Mongolian Chicken with Sticky Rice

This Mongolian Chicken with Sticky Rice is quick, flavorful, and comforting! Tender chicken in a savory-sweet sauce paired with fluffy sticky rice makes a perfect weeknight dinner.
Prep Time15 minutes
Cook Time25 minutes
Total Time40 minutes
Course: Main Course
Cuisine: Asian
Keyword: Chicken, Comforting, Easy, Quick, Weeknight
Servings: 4 servings

Ingredients

  • 1 pound chicken breasts sliced into thin strips
  • 2 tablespoons vegetable oil
  • 3 cloves garlic minced
  • 1 inch fresh ginger grated
  • 1/4 cup soy sauce
  • 2 tablespoons hoisin sauce
  • 1 tablespoon brown sugar
  • 1/2 teaspoon black pepper
  • 1/4 teaspoon red pepper flakes optional
  • 3 green onions sliced
  • 2 cups sticky rice
  • 4 cups water for cooking sticky rice

Instructions

  • Rinse 2 cups of sticky rice under cold water until the water runs clear to remove excess starch. Combine the rice with 4 cups of water in a medium saucepan and bring it to a boil over high heat. Once boiling, reduce heat to low, cover, and let it simmer for 15 minutes. Turn off the heat and let it sit, covered, for another 10 minutes to finish steaming. Fluff the rice with a fork before serving.
  • Heat 2 tablespoons of vegetable oil in a large skillet or wok over medium-high heat.
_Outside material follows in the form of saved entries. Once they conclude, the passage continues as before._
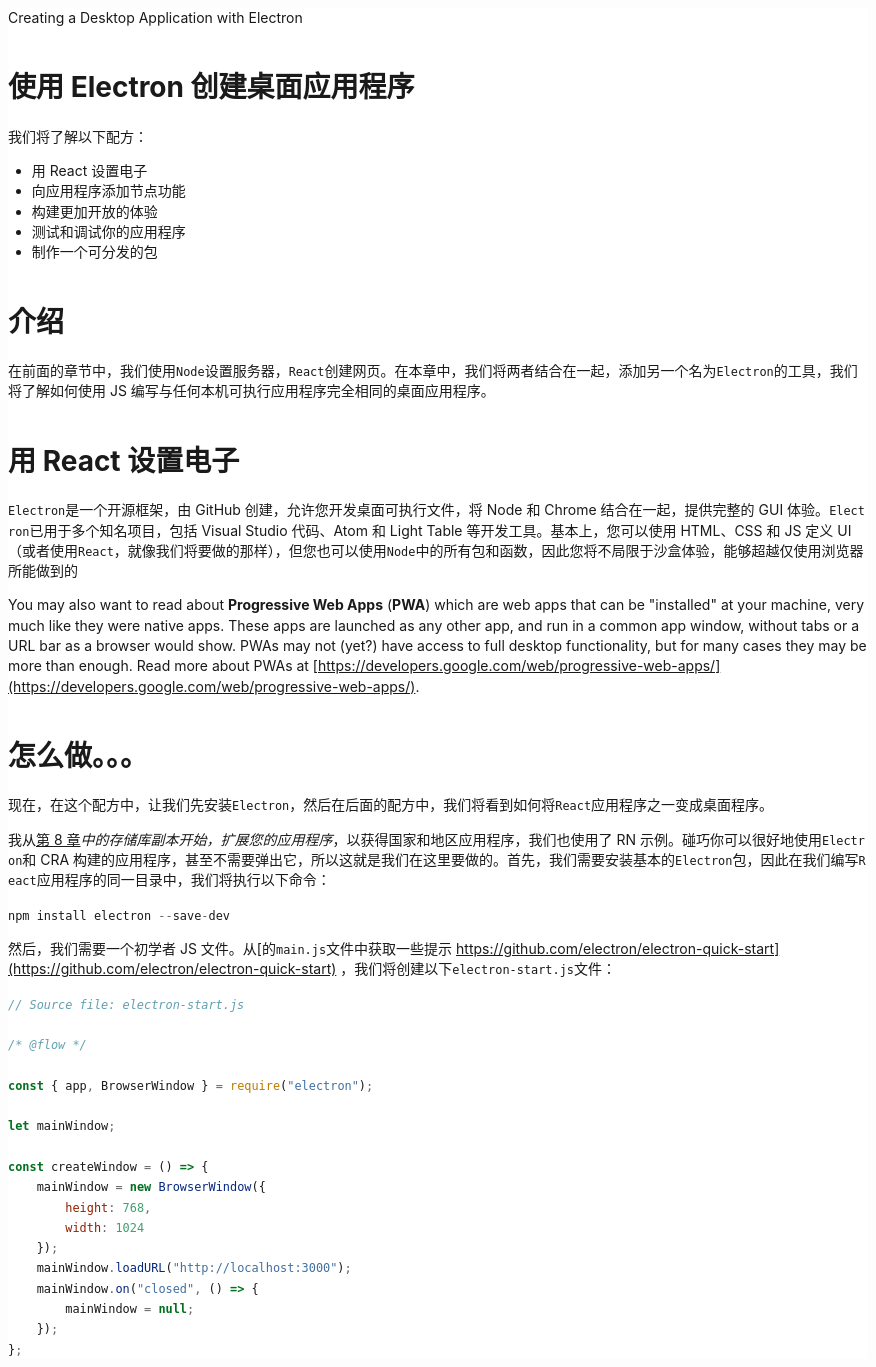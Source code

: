 Creating a Desktop Application with Electron  

# 使用 Electron 创建桌面应用程序

我们将了解以下配方：

*   用 React 设置电子
*   向应用程序添加节点功能
*   构建更加开放的体验
*   测试和调试你的应用程序
*   制作一个可分发的包

# 介绍

在前面的章节中，我们使用`Node`设置服务器，`React`创建网页。在本章中，我们将两者结合在一起，添加另一个名为`Electron`的工具，我们将了解如何使用 JS 编写与任何本机可执行应用程序完全相同的桌面应用程序。

# 用 React 设置电子

`Electron`是一个开源框架，由 GitHub 创建，允许您开发桌面可执行文件，将 Node 和 Chrome 结合在一起，提供完整的 GUI 体验。`Electron`已用于多个知名项目，包括 Visual Studio 代码、Atom 和 Light Table 等开发工具。基本上，您可以使用 HTML、CSS 和 JS 定义 UI（或者使用`React`，就像我们将要做的那样），但您也可以使用`Node`中的所有包和函数，因此您将不局限于沙盒体验，能够超越仅使用浏览器所能做到的

You may also want to read about **Progressive Web Apps** (**PWA**) which are web apps that can be "installed" at your machine, very much like they were native apps. These apps are launched as any other app, and run in a common app window, without tabs or a URL bar as a browser would show. PWAs may not (yet?) have access to full desktop functionality, but for many cases they may be more than enough. Read more about PWAs at [https://developers.google.com/web/progressive-web-apps/](https://developers.google.com/web/progressive-web-apps/).

# 怎么做。。。

现在，在这个配方中，让我们先安装`Electron`，然后在后面的配方中，我们将看到如何将`React`应用程序之一变成桌面程序。

我从[第 8 章](08.html)*中的存储库副本开始，扩展您的应用程序*，以获得国家和地区应用程序，我们也使用了 RN 示例。碰巧你可以很好地使用`Electron`和 CRA 构建的应用程序，甚至不需要弹出它，所以这就是我们在这里要做的。首先，我们需要安装基本的`Electron`包，因此在我们编写`React`应用程序的同一目录中，我们将执行以下命令：

```js
npm install electron --save-dev
```

然后，我们需要一个初学者 JS 文件。从[的`main.js`文件中获取一些提示 https://github.com/electron/electron-quick-start](https://github.com/electron/electron-quick-start) ，我们将创建以下`electron-start.js`文件：

```js
// Source file: electron-start.js

/* @flow */

const { app, BrowserWindow } = require("electron");

let mainWindow;

const createWindow = () => {
    mainWindow = new BrowserWindow({
        height: 768,
        width: 1024
    });
    mainWindow.loadURL("http://localhost:3000");
    mainWindow.on("closed", () => {
        mainWindow = null;
    });
};

```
Add the minced garlic and grated ginger, stirring frequently for about 30 seconds until fragrant but not browned.
  • Add the thinly sliced chicken breast strips to the skillet. Stir-fry, tossing frequently, until the chicken is cooked through and no longer pink, about 5-7 minutes.
  • In a small bowl, whisk together 1/4 cup soy sauce, 2 tablespoons hoisin sauce, 1 tablespoon brown sugar, 1/2 teaspoon black pepper, and 1/4 teaspoon red pepper flakes if using. Pour the sauce over the cooked chicken and stir well to coat. Let it simmer for 2-3 minutes until the sauce thickens slightly and clings to the chicken.
  • Remove the skillet from heat and sprinkle the sliced green onions over the chicken. Serve the Mongolian Chicken hot alongside the fluffy sticky rice. The rice will soak up the savory sauce, making each bite irresistible.

Equipment

  • Large non-stick skillet or wok
  • Medium saucepan with lid
  • Grater or microplane
  • Sharp knife and cutting board
  • Measuring Cups and Spoons
  • Wooden spoon or spatula

Notes

  • Thinly slicing the chicken ensures quick cooking and better flavor absorption.
  • Rinsing sticky rice thoroughly is crucial for the perfect texture.
  • Simmer the sauce briefly to let it thicken and cling to the chicken.
  • Adjust red pepper flakes according to your preferred spice level.
  • Leftovers keep well in the fridge for up to 3 days and reheat nicely.